Housing Element Could Head To Santa Monica City Council By End Of The Year

Posted Nov. 4, 2013, 9:08 am

Parimal M. Rohit / Staff Writer

A document outlining the next eight years of housing development, improvement, and preservation could be headed to the Santa Monica City Council before 2013 comes to end.

Planning commissioners are expected to vote this Wednesday whether to recommend the 2013-2021 Housing Element to the City Council. If the Planning Commission gives the thumbs up, the City Council will hold an adoption hearing Dec. 10.

According to City staff, every municipality in the State is required to provide an updated Housing Element “within a specified timeframe.”

“State Housing Element law requires that each City and County identify and analyze existing and projected housing needs within their jurisdiction for the next eight years, and prepare goals, policies, programs and quantified objectives to further the development, improvement, and preservation of housing,” City staff stated.

The Housing Element serves as a key document setting forth Santa Monica’s policies and programs for housing production and maintenance to accommodate the needs of the community.

According to City Hall, the Housing Element reflects Santa Monica’s “high priority” to maintain affordable housing and programs to provide housing for members of the community with special needs.

“This Housing Element is being written at a time of uncertainty in regard to creating and retaining affordable housing. This uncertainty challenges the implementation of longstanding programs and objectives,” City staff stated. “During the economic boom at the turn of this century, market forces and rental vacancy decontrol substantially eroded affordability for many lower and middle income households in Santa Monica, reducing opportunities for those employed in the City to find local housing.”

In its report to Planning commissioners, City staff acknowledged Santa Monica “must adjust to changes in funding for affordable housing production due to the Redevelopment Agency’s dissolution.

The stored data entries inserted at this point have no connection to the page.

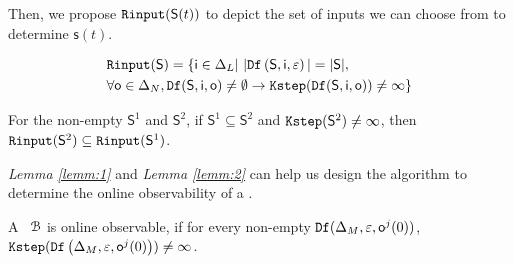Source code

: Then, we propose ${\tt Rinput}(\mathsf{S}(t))$ to depict the set of inputs we can choose from to determine $\mathsf{s}(t)$.

\begin{definition}[$\Ri(\mathsf{S})$] 
\begin{equation*}
\begin{split}
&{\tt Rinput}(\mathsf{S})=\{\mathsf{i}\in \Delta_L|\  |{\tt Df}\left(\mathsf{S},\mathsf{i},\varepsilon\right)|=|\mathsf{S}|, \\
& \forall \mathsf{o} \in \Delta_N, {\tt Df}(\mathsf{S},\mathsf{i},\mathsf{o})\ne \emptyset \rightarrow {\tt Kstep}({\tt Df}(\mathsf{S},\mathsf{i},\mathsf{o}))\ne \infty\}
\end{split}
\end{equation*}
\end{definition}
\begin{lemma}
For the non-empty $\mathsf{S}^{1}$ and $\mathsf{S}^{2}$, if $\mathsf{S}^{1}\subseteq\mathsf{S}^{2}$ and ${\tt Kstep}(\mathsf{S}^{2})\ne\infty$, then ${\tt Rinput}(\mathsf{S}^2)\subseteq{\tt Rinput}(\mathsf{S}^1)$.
\label{lemm:2}
\end{lemma}

{\em Lemma \ref{lemm:1}} and {\em Lemma \ref{lemm:2}} can help us design the algorithm to determine the online observability of a \BCN.%


\begin{definition}
 A \BCN\ ${\mathcal{B}}$ is online observable,
if for every non-empty ${\tt Df}(\Delta_M,\varepsilon, \mathsf{o}^{j}(0))$, ${\tt Kstep}({\tt Df}\left(\Delta_M,\varepsilon,\mathsf{o}^{j}(0)\right))\ne\infty$.
\end{definition}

“Nevertheless, the Housing Element includes a quantitative objective of 1,371 units, approximately half of which would be deed-restricted affordable units,” City staff stated.

The Housing Element also claims to maintain the emphasis of the Land Use and Circulation Element (LUCE) to conserve existing neighborhoods and planning for new housing units near transit opportunities in mixed-use, walkable neighborhoods.

Other stated priorities include: identifying strategies for expanding housing opportunities; providing services for all household types and income groups; and, serving as the primary housing policy guide.

A major factor governing the Housing Element’s strategy is the loss of redevelopment, or RDA, funding.

“Santa Monica’s challenge to provide housing assistance to its neediest households and lower-income members of the workforce is compounded by the State’s elimination of redevelopment agencies in 2011,” City staff stated. “As this Housing Element is developed, new sources to meet the housing challenges of the planning period have yet to be identified, but are absolutely necessary to enable the City to reach its goals to deepen diversity in the community and reduce peak hour traffic congestion and [Greenhouse Gas] emissions through providing opportunities to live and work in the city.”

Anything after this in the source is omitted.